The first component added to setting goals is the attainment of goals. Suppose a plan is established that can be specified sufficiently to allow an observer to determine whether it has been achieved. In that case, the objective was achieved by the agreed time or at a specific time. Even recording a simple judgement of attainment, yes or no, is fraught with risks and difficulties. Some are:

  • an excessive focus on outcomes that can be measured to determine achievement may lead to a failure to attend to what is important. Goals of physical activities get preferred to goals concerned with adjustment, emotional state, interpersonal relationships etc.
  • a lack of attention to the quality of performance, such as how the patient feels about their performance; they might walk 100 metres but be so embarrassed by how they walk or by using a stick (cane) that they do not leave the house
  • the influence of variability, with the patient being able to perform at the requisite standard but only on a good day, or only after 20 minutes of preparation. They are unable when they want or need to.

The second component added is scaling, measuring the degree of attainment. A ‘pass/fail’ approach seems inappropriate for many reasons, particularly if the target is specified precisely to a date. The usual practice is to quantify the extent of attainment such as no change; some progress but not achieved; achieved target; exceed the target by some; greatly exceeded the target. As a descriptive approach, this seems reasonable. It allows discussion about the likelihood of further progress, why progress is less (or more) than expected, and how the rehabilitation should be altered.

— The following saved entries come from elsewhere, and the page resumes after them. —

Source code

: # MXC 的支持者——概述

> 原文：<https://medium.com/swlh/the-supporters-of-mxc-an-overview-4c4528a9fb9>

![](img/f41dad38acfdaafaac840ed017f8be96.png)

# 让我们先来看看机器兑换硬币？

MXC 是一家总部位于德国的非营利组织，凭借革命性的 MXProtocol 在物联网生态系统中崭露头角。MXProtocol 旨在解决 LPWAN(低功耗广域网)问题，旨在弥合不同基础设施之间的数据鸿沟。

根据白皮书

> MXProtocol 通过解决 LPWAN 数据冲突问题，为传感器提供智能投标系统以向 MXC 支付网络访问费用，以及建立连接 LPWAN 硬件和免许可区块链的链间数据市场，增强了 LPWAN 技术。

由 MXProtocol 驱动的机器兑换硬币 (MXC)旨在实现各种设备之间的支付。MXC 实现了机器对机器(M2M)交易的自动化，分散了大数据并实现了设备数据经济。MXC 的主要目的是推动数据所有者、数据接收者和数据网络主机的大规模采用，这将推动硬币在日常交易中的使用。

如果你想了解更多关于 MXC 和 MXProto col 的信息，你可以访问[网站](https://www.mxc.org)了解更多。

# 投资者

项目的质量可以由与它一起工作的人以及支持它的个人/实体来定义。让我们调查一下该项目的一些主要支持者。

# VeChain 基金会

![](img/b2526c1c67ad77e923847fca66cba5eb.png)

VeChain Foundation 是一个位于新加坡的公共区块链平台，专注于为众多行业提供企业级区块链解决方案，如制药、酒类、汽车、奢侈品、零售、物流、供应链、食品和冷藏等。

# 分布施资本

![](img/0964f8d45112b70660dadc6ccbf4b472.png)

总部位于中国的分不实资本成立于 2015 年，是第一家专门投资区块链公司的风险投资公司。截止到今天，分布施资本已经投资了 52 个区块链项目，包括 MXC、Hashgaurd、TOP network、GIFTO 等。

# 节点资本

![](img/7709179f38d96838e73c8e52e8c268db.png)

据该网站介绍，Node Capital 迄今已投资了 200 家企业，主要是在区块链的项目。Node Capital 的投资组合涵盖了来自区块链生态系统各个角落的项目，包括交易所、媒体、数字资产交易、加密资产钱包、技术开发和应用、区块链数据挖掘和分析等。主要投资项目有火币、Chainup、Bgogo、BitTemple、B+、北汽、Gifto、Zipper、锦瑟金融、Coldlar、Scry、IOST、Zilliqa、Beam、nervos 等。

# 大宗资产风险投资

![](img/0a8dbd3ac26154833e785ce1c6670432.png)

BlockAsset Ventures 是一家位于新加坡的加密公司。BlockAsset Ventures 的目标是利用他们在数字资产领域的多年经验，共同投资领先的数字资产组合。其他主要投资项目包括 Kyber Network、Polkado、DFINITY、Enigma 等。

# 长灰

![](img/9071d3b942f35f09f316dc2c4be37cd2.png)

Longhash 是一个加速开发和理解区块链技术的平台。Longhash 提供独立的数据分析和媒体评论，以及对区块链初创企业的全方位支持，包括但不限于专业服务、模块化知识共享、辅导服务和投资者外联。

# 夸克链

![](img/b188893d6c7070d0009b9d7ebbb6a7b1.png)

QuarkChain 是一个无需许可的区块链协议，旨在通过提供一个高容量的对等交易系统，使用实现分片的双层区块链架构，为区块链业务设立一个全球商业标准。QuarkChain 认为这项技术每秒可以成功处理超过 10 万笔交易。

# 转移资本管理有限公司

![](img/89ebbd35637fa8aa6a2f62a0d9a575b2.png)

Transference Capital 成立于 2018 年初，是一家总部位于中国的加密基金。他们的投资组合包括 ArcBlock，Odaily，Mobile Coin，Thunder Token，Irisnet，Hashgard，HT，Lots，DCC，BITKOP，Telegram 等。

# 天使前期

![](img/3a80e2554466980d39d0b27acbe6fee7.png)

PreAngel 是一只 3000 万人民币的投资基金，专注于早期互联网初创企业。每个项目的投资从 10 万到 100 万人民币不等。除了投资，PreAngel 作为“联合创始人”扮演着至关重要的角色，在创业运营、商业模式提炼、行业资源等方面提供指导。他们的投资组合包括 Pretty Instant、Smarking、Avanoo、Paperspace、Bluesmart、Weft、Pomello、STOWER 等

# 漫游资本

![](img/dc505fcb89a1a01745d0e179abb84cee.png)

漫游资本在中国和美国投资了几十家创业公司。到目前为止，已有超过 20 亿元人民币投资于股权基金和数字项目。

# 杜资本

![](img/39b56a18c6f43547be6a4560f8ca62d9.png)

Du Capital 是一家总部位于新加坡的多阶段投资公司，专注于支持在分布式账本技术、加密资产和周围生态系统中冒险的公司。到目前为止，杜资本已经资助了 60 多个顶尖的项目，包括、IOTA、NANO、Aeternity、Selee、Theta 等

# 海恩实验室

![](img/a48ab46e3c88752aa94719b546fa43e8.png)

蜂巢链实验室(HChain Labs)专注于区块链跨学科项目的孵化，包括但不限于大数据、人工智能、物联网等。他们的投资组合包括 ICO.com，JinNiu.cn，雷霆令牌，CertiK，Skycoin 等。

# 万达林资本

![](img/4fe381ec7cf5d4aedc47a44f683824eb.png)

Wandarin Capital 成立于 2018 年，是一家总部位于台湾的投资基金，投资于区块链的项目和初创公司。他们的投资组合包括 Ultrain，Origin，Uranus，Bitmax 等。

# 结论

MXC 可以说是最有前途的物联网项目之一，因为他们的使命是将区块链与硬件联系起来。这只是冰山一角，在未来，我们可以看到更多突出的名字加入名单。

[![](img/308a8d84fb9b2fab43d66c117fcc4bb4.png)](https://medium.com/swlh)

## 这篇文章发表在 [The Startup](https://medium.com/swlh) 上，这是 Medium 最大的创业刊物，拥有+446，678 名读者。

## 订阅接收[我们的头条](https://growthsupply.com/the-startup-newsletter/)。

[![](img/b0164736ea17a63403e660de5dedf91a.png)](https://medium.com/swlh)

Humans like numbers; they appear more scientific and can be manipulated arithmetically. It was inevitable that these verbal descriptors should be turned into numbers. It was equally inevitable that the numbers would be used as a measure. The numbers usually range between -2 (no change) and +2 (greatly exceed), with 0 being the target.

Many articles have been written about goal attainment scaling in rehabilitation. Two commonly referenced and used articles describe a method of identifying descriptors for the various levels (here) and a method of recording and using the scores (here). Suffice it to say, one needs to discuss with the patient goals that they want to achieve and how they might be measured, and then agree on a target and two lower and two higher levels. This can take a lot of time. Shai Betteridge, in the debate, reported that negotiations might take three weeks in the inpatient rehabilitation service at the Wolfson Rehabilitation Centre, London. I suspect most people are somewhat quicker, but setting three or four goals may still take several hours.

Arguments in favour

Many people support goal attainment scaling for many stated reasons. I will outline some of the commonly given reasons.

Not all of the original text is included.